Le contrat de crédit prévoit en son article relatif aux conditions du crédit que .le montant de la fraction disponible à l'ouverture du compte pourra évoluer dans la limite du montant maximum de découvert autorisé fixé au recto, sauf si depuis l'ouverture de crédit ou la dernière augmentation de la fraction disponible du découvert, l'emprunteur se trouve dans un des cas visés à l'article 11.6. Cette clause, si elle autorise les parties à augmenter le montant initial de l'ouverture de crédit, soit 10.000 €, dans la limite de la somme de 15.000 €, et si elle soumet l'exercice de cette faculté aux conditions qu'elle énonce, qui excluent la possibilité d'une augmentation tacite du montant du découvert, ne stipule pas l'obligation de délivrance d'une nouvelle offre préalable et par conséquent la nécessité d'une acceptation formelle de celle-ci et la faculté, pour les emprunteurs, de rétracter leur consentement.
Une telle clause, qui permet au prêteur de ne pas, pour chaque nouveau crédit que constitue l'augmentation du montant du crédit initial, délivrer à l'emprunteur une offre préalable que ce dernier doit formellement accepter, et de priver l'emprunteur de la faculté d'ordre public de rétracter son acceptation, crée un déséquilibre significatif entre les droits et obligations des parties, au détriment du consommateur. En application de l'article L. 132-1 du code de la consommation, cette clause doit donc être déclarée abusive. »

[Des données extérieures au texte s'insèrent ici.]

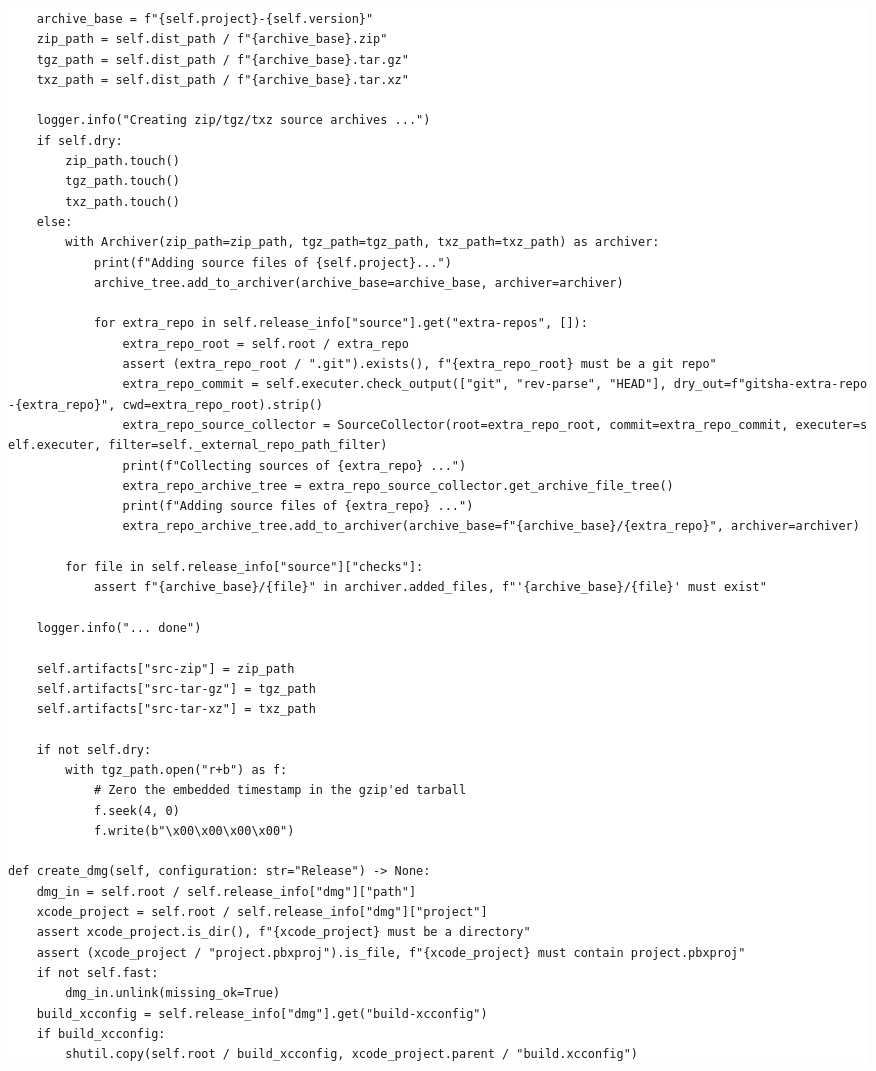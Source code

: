         archive_base = f"{self.project}-{self.version}"
        zip_path = self.dist_path / f"{archive_base}.zip"
        tgz_path = self.dist_path / f"{archive_base}.tar.gz"
        txz_path = self.dist_path / f"{archive_base}.tar.xz"

        logger.info("Creating zip/tgz/txz source archives ...")
        if self.dry:
            zip_path.touch()
            tgz_path.touch()
            txz_path.touch()
        else:
            with Archiver(zip_path=zip_path, tgz_path=tgz_path, txz_path=txz_path) as archiver:
                print(f"Adding source files of {self.project}...")
                archive_tree.add_to_archiver(archive_base=archive_base, archiver=archiver)

                for extra_repo in self.release_info["source"].get("extra-repos", []):
                    extra_repo_root = self.root / extra_repo
                    assert (extra_repo_root / ".git").exists(), f"{extra_repo_root} must be a git repo"
                    extra_repo_commit = self.executer.check_output(["git", "rev-parse", "HEAD"], dry_out=f"gitsha-extra-repo-{extra_repo}", cwd=extra_repo_root).strip()
                    extra_repo_source_collector = SourceCollector(root=extra_repo_root, commit=extra_repo_commit, executer=self.executer, filter=self._external_repo_path_filter)
                    print(f"Collecting sources of {extra_repo} ...")
                    extra_repo_archive_tree = extra_repo_source_collector.get_archive_file_tree()
                    print(f"Adding source files of {extra_repo} ...")
                    extra_repo_archive_tree.add_to_archiver(archive_base=f"{archive_base}/{extra_repo}", archiver=archiver)

            for file in self.release_info["source"]["checks"]:
                assert f"{archive_base}/{file}" in archiver.added_files, f"'{archive_base}/{file}' must exist"

        logger.info("... done")

        self.artifacts["src-zip"] = zip_path
        self.artifacts["src-tar-gz"] = tgz_path
        self.artifacts["src-tar-xz"] = txz_path

        if not self.dry:
            with tgz_path.open("r+b") as f:
                # Zero the embedded timestamp in the gzip'ed tarball
                f.seek(4, 0)
                f.write(b"\x00\x00\x00\x00")

    def create_dmg(self, configuration: str="Release") -> None:
        dmg_in = self.root / self.release_info["dmg"]["path"]
        xcode_project = self.root / self.release_info["dmg"]["project"]
        assert xcode_project.is_dir(), f"{xcode_project} must be a directory"
        assert (xcode_project / "project.pbxproj").is_file, f"{xcode_project} must contain project.pbxproj"
        if not self.fast:
            dmg_in.unlink(missing_ok=True)
        build_xcconfig = self.release_info["dmg"].get("build-xcconfig")
        if build_xcconfig:
            shutil.copy(self.root / build_xcconfig, xcode_project.parent / "build.xcconfig")
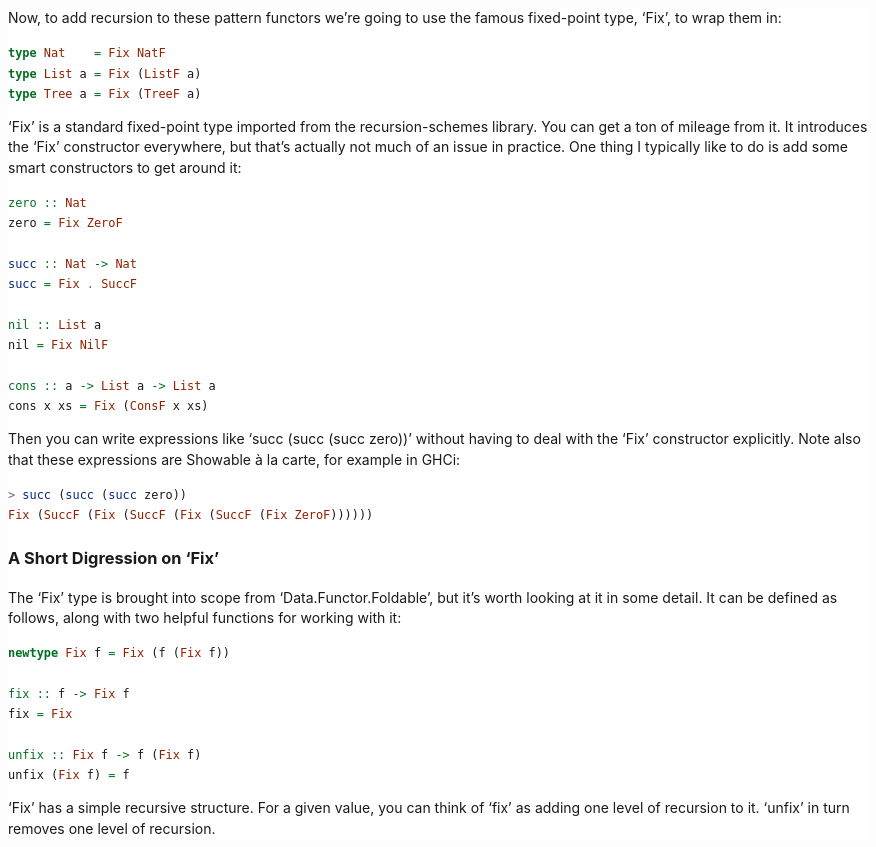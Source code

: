 Now, to add recursion to these pattern functors we’re going to use the famous
fixed-point type, ‘Fix’, to wrap them in:

``` haskell
type Nat    = Fix NatF
type List a = Fix (ListF a)
type Tree a = Fix (TreeF a)
```

‘Fix’ is a standard fixed-point type imported from the recursion-schemes
library. You can get a ton of mileage from it. It introduces the ‘Fix’
constructor everywhere, but that’s actually not much of an issue in practice.
One thing I typically like to do is add some smart constructors to get around
it:

``` haskell
zero :: Nat
zero = Fix ZeroF

succ :: Nat -> Nat
succ = Fix . SuccF

nil :: List a
nil = Fix NilF

cons :: a -> List a -> List a
cons x xs = Fix (ConsF x xs)
```

Then you can write expressions like ‘succ (succ (succ zero))’ without having to
deal with the ‘Fix’ constructor explicitly. Note also that these expressions
are Showable à la carte, for example in GHCi:

``` haskell
> succ (succ (succ zero))
Fix (SuccF (Fix (SuccF (Fix (SuccF (Fix ZeroF))))))
```

### A Short Digression on ‘Fix’

The ‘Fix’ type is brought into scope from ‘Data.Functor.Foldable’, but it’s
worth looking at it in some detail. It can be defined as follows, along with
two helpful functions for working with it:

``` haskell
newtype Fix f = Fix (f (Fix f))

fix :: f -> Fix f
fix = Fix

unfix :: Fix f -> f (Fix f)
unfix (Fix f) = f
```

‘Fix’ has a simple recursive structure. For a given value, you can think of
‘fix’ as adding one level of recursion to it. ‘unfix’ in turn removes one level
of recursion.
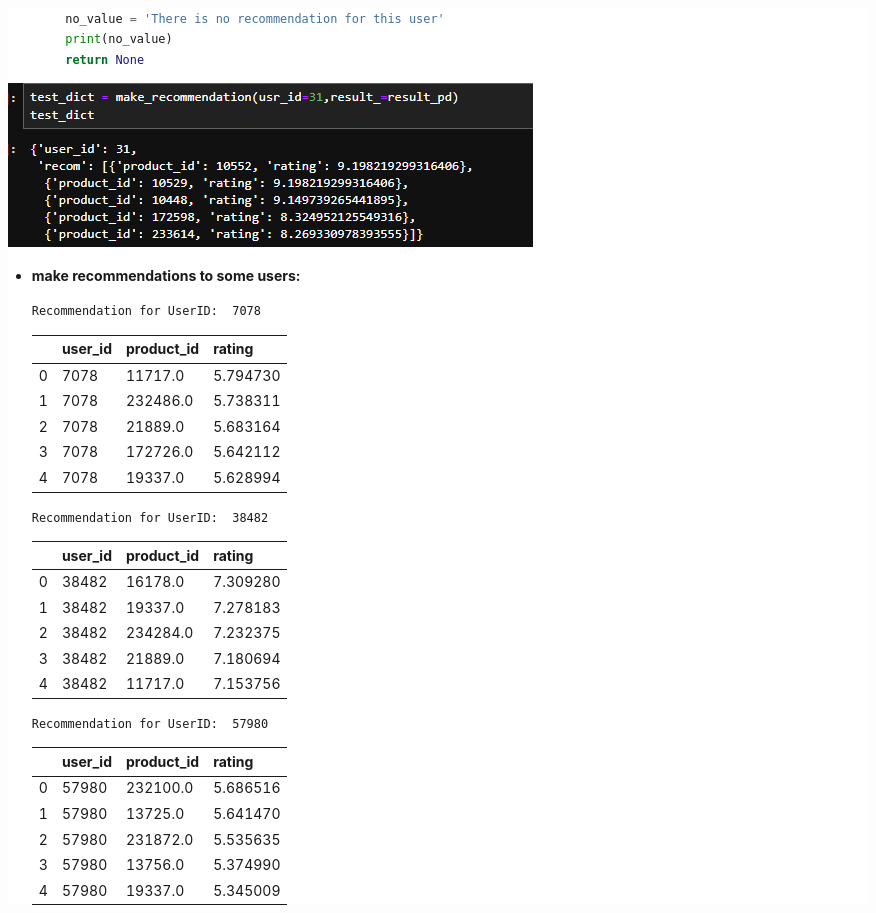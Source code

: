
 ```python
        no_value = 'There is no recommendation for this user'
        print(no_value)
        return None
```

![Untitled](DATA\report_md\Image_report\Untitled7.png)

- **make recommendations to some users:**
    
    `Recommendation for UserID:  7078`
    
    |  | user_id | product_id | rating |
    | --- | --- | --- | --- |
    | 0 | 7078 | 11717.0 | 5.794730 |
    | 1 | 7078 | 232486.0 | 5.738311 |
    | 2 | 7078 | 21889.0 | 5.683164 |
    | 3 | 7078 | 172726.0 | 5.642112 |
    | 4 | 7078 | 19337.0 | 5.628994 |
    
    `Recommendation for UserID:  38482`
    
    |  | user_id | product_id | rating |
    | --- | --- | --- | --- |
    | 0 | 38482 | 16178.0 | 7.309280 |
    | 1 | 38482 | 19337.0 | 7.278183 |
    | 2 | 38482 | 234284.0 | 7.232375 |
    | 3 | 38482 | 21889.0 | 7.180694 |
    | 4 | 38482 | 11717.0 | 7.153756 |
    
    `Recommendation for UserID:  57980`
    
    |  | user_id | product_id | rating |
    | --- | --- | --- | --- |
    | 0 | 57980 | 232100.0 | 5.686516 |
    | 1 | 57980 | 13725.0 | 5.641470 |
    | 2 | 57980 | 231872.0 | 5.535635 |
    | 3 | 57980 | 13756.0 | 5.374990 |
    | 4 | 57980 | 19337.0 | 5.345009 |
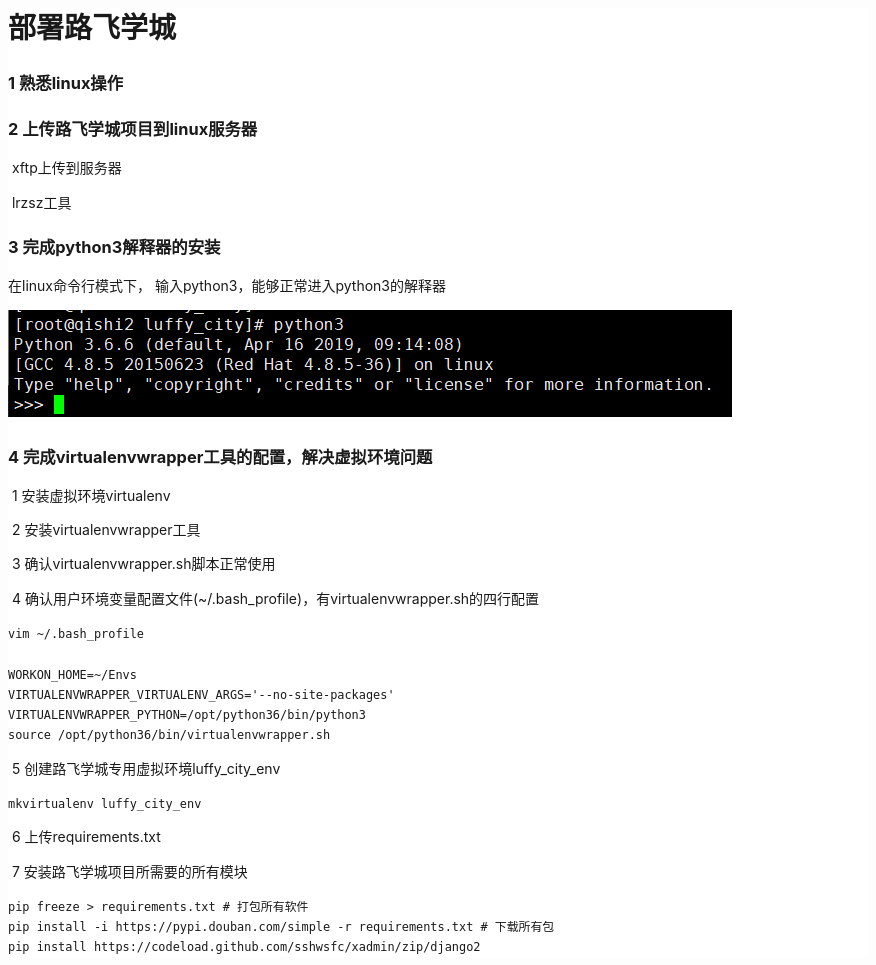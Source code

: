 # 部署路飞学城



### 1 熟悉linux操作
### 2 上传路飞学城项目到linux服务器

​	xftp上传到服务器

​	lrzsz工具



### 3 完成python3解释器的安装

在linux命令行模式下， 输入python3，能够正常进入python3的解释器

![1555548096729](assets/1555548096729.png)

### 4 完成virtualenvwrapper工具的配置，解决虚拟环境问题

​	1 安装虚拟环境virtualenv

​        2 安装virtualenvwrapper工具

​	3 确认virtualenvwrapper.sh脚本正常使用

​        4 确认用户环境变量配置文件(~/.bash_profile)，有virtualenvwrapper.sh的四行配置

```
vim ~/.bash_profile

WORKON_HOME=~/Envs
VIRTUALENVWRAPPER_VIRTUALENV_ARGS='--no-site-packages'
VIRTUALENVWRAPPER_PYTHON=/opt/python36/bin/python3
source /opt/python36/bin/virtualenvwrapper.sh
```

​	5  创建路飞学城专用虚拟环境luffy_city_env

```
mkvirtualenv luffy_city_env
```

​	6  上传requirements.txt

​	7  安装路飞学城项目所需要的所有模块



```
pip freeze > requirements.txt # 打包所有软件
pip install -i https://pypi.douban.com/simple -r requirements.txt # 下载所有包
pip install https://codeload.github.com/sshwsfc/xadmin/zip/django2
```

2/ « La clause litigieuse, qui aggrave la situation de l'emprunteur au regard des dispositions des articles L. 311-8 et suivants du code de la consommation en ne lui permettant pas de bénéficier des garanties de formes et de délais prévues par le loi, rend l'offre préalable non conforme aux dits articles, ce qui justifie la déchéance du droit aux intérêts mais ne saurait entraîné la nullité du crédit. »
TRIBUNAL D’INSTANCE DE LILLE
JUGEMENT DU 18 SEPTEMBRE 2007
ÉLÉMENTS D’IDENTIFICATION DE LA DÉCISION (N.B. : mention ne figurant pas sur l’original)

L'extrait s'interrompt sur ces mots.